Segment Start: Data to examine

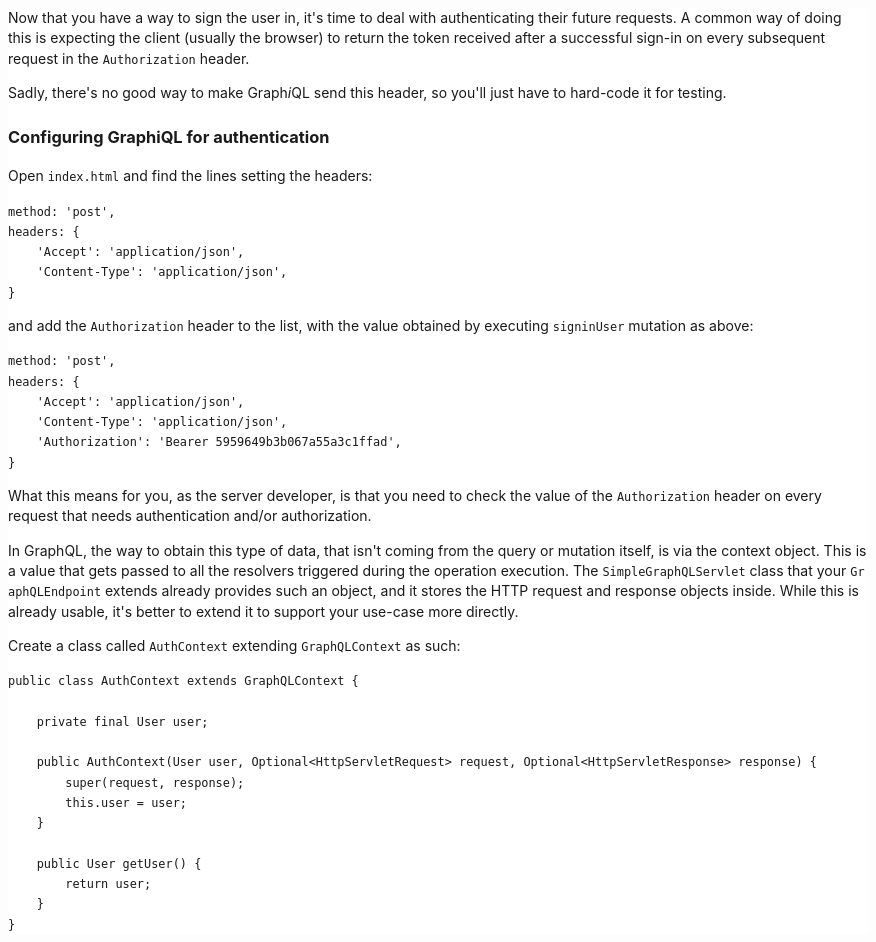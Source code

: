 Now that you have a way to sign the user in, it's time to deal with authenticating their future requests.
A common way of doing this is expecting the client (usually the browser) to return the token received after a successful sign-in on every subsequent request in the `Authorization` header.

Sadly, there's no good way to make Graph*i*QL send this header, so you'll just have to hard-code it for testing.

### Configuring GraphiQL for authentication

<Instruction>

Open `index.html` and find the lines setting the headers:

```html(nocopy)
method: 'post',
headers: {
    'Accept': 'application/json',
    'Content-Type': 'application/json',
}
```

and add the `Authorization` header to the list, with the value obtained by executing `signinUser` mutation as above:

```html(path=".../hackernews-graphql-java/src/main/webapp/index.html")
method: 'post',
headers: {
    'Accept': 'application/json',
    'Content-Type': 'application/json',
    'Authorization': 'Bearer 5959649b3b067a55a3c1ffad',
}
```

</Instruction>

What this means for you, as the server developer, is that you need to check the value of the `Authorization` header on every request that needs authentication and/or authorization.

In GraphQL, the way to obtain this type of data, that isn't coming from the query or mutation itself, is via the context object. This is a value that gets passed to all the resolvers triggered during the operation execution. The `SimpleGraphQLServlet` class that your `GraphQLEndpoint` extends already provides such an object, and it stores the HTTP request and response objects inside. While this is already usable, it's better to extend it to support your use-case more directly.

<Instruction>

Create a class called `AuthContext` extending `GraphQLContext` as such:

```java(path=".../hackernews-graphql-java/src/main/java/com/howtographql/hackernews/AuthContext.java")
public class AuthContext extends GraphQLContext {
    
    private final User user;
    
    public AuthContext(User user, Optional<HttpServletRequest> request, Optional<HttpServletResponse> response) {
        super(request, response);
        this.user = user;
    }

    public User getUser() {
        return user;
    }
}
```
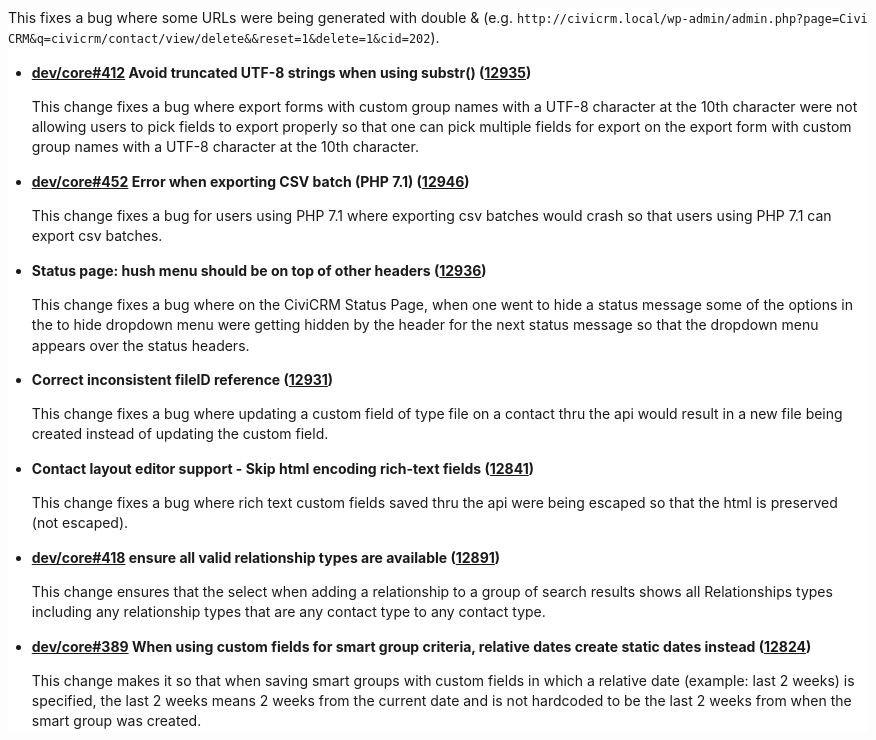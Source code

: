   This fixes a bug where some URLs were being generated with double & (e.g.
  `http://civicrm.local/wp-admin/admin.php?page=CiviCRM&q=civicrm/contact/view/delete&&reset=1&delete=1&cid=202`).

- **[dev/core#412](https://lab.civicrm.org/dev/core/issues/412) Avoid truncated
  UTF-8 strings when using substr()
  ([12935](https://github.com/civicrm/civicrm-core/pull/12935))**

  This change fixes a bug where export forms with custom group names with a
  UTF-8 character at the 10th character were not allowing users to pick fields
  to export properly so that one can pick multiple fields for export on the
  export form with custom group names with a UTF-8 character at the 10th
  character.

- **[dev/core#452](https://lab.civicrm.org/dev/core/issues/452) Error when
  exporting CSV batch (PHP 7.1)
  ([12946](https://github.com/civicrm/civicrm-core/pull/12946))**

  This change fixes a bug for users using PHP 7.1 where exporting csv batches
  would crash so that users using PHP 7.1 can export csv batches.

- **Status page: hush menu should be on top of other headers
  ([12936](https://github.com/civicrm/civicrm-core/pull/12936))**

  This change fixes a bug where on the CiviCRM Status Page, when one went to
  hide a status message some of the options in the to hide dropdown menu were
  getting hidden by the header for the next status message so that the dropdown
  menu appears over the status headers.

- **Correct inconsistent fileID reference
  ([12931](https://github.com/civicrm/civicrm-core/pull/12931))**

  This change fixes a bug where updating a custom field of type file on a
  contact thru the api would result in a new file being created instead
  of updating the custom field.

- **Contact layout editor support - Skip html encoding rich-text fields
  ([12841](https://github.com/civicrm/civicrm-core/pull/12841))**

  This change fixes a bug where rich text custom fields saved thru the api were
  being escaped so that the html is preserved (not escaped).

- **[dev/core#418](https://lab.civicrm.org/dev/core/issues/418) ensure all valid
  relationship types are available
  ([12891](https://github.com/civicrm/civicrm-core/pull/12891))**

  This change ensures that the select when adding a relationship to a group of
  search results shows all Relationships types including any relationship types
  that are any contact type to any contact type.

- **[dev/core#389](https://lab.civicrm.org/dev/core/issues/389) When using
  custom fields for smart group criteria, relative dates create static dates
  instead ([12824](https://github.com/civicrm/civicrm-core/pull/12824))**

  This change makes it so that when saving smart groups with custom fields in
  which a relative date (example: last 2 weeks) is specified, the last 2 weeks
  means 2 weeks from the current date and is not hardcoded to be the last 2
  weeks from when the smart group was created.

Segment End: Data to examine
Segment Start: Data to examine

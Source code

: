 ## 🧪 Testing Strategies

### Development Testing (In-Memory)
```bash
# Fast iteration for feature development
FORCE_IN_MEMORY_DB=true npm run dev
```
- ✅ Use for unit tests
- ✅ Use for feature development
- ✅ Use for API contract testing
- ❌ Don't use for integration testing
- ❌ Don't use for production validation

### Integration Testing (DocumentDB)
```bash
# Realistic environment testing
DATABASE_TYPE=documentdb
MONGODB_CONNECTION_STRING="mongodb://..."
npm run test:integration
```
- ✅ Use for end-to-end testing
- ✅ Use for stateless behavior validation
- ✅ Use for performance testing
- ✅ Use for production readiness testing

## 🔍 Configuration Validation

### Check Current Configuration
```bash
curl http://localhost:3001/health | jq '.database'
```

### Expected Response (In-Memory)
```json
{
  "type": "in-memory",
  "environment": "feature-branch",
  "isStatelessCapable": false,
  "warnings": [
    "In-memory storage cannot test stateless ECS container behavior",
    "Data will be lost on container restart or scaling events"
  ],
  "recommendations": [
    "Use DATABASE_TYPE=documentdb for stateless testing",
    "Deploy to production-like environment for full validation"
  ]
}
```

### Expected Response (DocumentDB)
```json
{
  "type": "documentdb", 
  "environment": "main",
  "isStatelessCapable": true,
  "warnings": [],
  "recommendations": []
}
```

Segment End: Data to examine

Work item
Go through the entries above and copy each line with "last" in it.

Exercise response
  which a relative date (example: last 2 weeks) is specified, the last 2 weeks
  means 2 weeks from the current date and is not hardcoded to be the last 2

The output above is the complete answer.